Setelah menyantap sarapan yang benar-benar tak terlupakan, Ayah Nino pergi mengendarai sepeda motornya untuk pergi ke pasar dan membeli makanan untuk makan malam Tahun Baru mereka.

"Paman, mau kemana? Biarkan aku mengantarmu." Baswara yang merasa gelisah saat melihat Ayah Nino mendorong sepeda motor keluar tanpa mengenakan helm.

"Tidak perlu, aku akan pergi ke pasar untuk membeli makanan. Jaraknya cukup dekat." Ayah Nino menolak.

“Biarkan aku menemanimu. Mobilku bisa menampung lebih banyak makanan, itu akan jauh lebih nyaman.” Baswara terus membujuknya.

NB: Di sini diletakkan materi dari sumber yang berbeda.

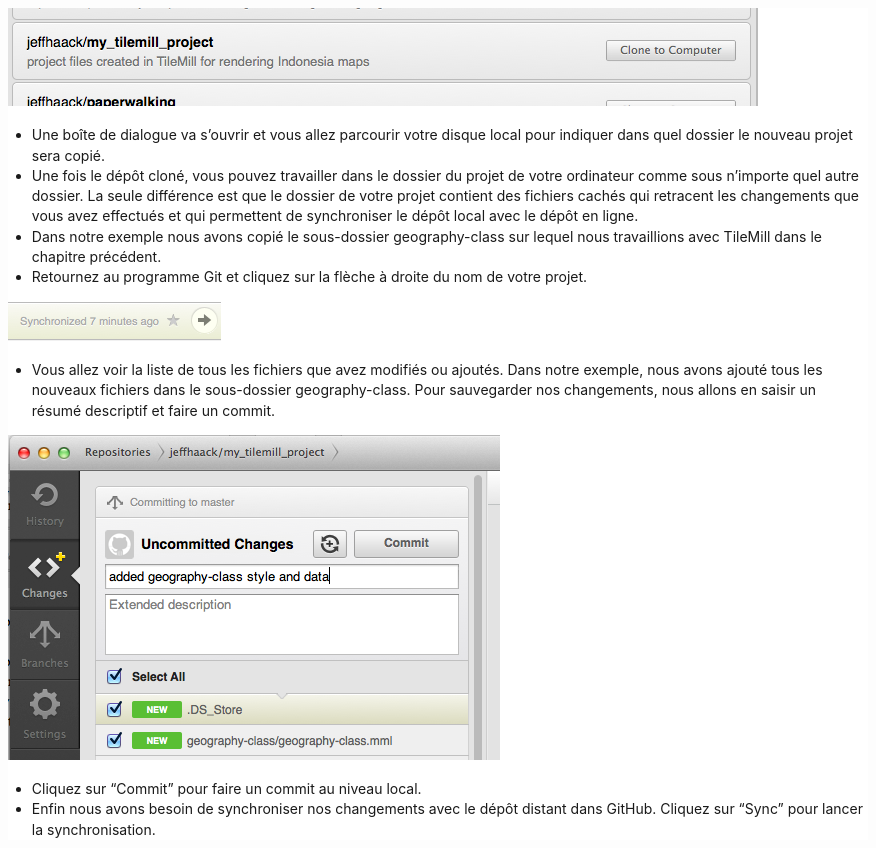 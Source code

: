 ![](/images/fr/0400-12-27-github-sharing/image12.png)

-   Une boîte de dialogue va s’ouvrir et vous allez parcourir votre
    disque local pour indiquer dans quel dossier le nouveau projet sera
    copié.
-   Une fois le dépôt cloné, vous pouvez travailler dans le dossier du
    projet de votre ordinateur comme sous n’importe quel autre dossier.
    La seule différence est que le dossier de votre projet contient des
    fichiers cachés qui retracent les changements que vous avez
    effectués et qui permettent de synchroniser le dépôt local avec le
    dépôt en ligne.
-   Dans notre exemple nous avons copié le sous-dossier
    geography-class sur lequel nous travaillions avec TileMill dans le
    chapitre précédent.
-   Retournez au programme Git et cliquez sur la flèche à droite du nom
    de votre projet.

![](/images/fr/0400-12-27-github-sharing/image08.png)

-   Vous allez voir la liste de tous les fichiers que avez modifiés ou
    ajoutés. Dans notre exemple, nous avons ajouté tous les nouveaux
    fichiers dans le sous-dossier geography-class. Pour sauvegarder nos
    changements, nous allons en saisir un résumé descriptif et faire un
    commit.

![](/images/fr/0400-12-27-github-sharing/image14.png)

-   Cliquez sur “Commit” pour faire un commit au niveau local.
-   Enfin nous avons besoin de synchroniser nos changements avec le
    dépôt distant dans GitHub. Cliquez sur “Sync” pour lancer la
    synchronisation.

“Jalan pedesaan sempit, mobilmu tidak akan bisa melewatinya.” Ayah Nino akhirnya mengatakan yang sebenarnya kepadanya.

"Oh." Tiba-tiba keadaan menjadi canggung.

Saat Ayah Nino menaiki sepeda motornya, dia kembali menatap Baswara dan bertanya: "Bibimu bertanya apakah kamu punya makanan favorit tertentu."

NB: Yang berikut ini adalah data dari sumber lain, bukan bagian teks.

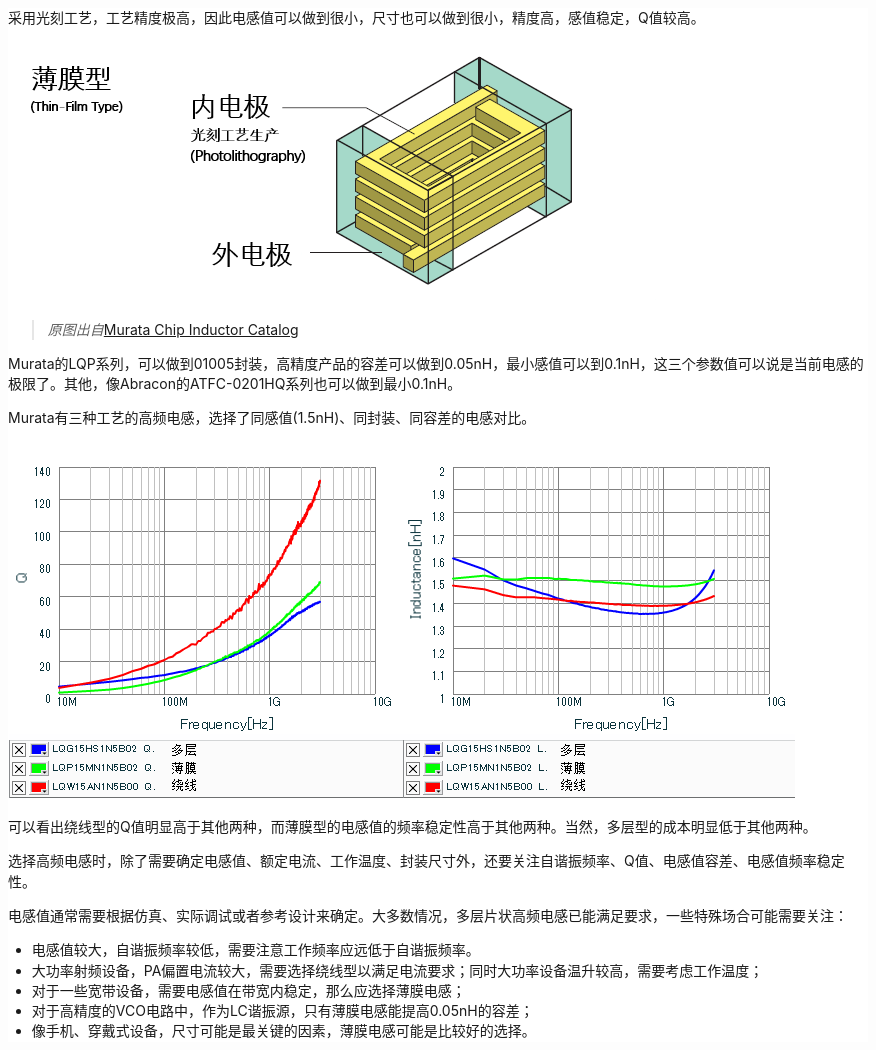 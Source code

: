 采用光刻工艺，工艺精度极高，因此电感值可以做到很小，尺寸也可以做到很小，精度高，感值稳定，Q值较高。

![img](电感/1401c42cc2a9405a89546208a197ac54_1440w.png)

> *原图出自*[Murata Chip Inductor Catalog](https://link.zhihu.com/?target=http%3A//www.murata.com/~/media/webrenewal/support/library/catalog/products/inductor/chip/o05e.ashx%3Fla%3Den-us)

Murata的LQP系列，可以做到01005封装，高精度产品的容差可以做到0.05nH，最小感值可以到0.1nH，这三个参数值可以说是当前电感的极限了。其他，像Abracon的ATFC-0201HQ系列也可以做到最小0.1nH。

Murata有三种工艺的高频电感，选择了同感值(1.5nH)、同封装、同容差的电感对比。

![img](电感/a150e70fb9ec5f3d37203d78af38559d_1440w.png)

可以看出绕线型的Q值明显高于其他两种，而薄膜型的电感值的频率稳定性高于其他两种。当然，多层型的成本明显低于其他两种。

选择高频电感时，除了需要确定电感值、额定电流、工作温度、封装尺寸外，还要关注自谐振频率、Q值、电感值容差、电感值频率稳定性。

电感值通常需要根据仿真、实际调试或者参考设计来确定。大多数情况，多层片状高频电感已能满足要求，一些特殊场合可能需要关注：

- 电感值较大，自谐振频率较低，需要注意工作频率应远低于自谐振频率。
- 大功率射频设备，PA偏置电流较大，需要选择绕线型以满足电流要求；同时大功率设备温升较高，需要考虑工作温度；
- 对于一些宽带设备，需要电感值在带宽内稳定，那么应选择薄膜电感；
- 对于高精度的VCO电路中，作为LC谐振源，只有薄膜电感能提高0.05nH的容差；
- 像手机、穿戴式设备，尺寸可能是最关键的因素，薄膜电感可能是比较好的选择。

"Ah?" Baswara membeku sesaat lalu menjawab dengan senang “Aku… aku suka makan ikan.”

"Baiklah." Ayah Nino menyalakan sepedanya lalu dengan cepat menghilang ke jalan pedesaan.

Baswara melihat sosok yang menjauh, wajah tampannya menunjukkan senyuman hangat.

"Ada apa dengan senyumanmu itu?" Eka yang tiba-tiba muncul di belakang Baswara.

"Tidak ada apa-apa." Jawab Baswara cepat.

"Hei, pinjamkan aku mobilmu, aku ingin berbelanja di kota." Sebagai saudara ipar, Eka tidak repot-repot berusaha bersikap sopan kepada calon adik iparnya itu.

Tanpa ragu-ragu, Baswara mengeluarkan kuncinya dan memberikannya padanya.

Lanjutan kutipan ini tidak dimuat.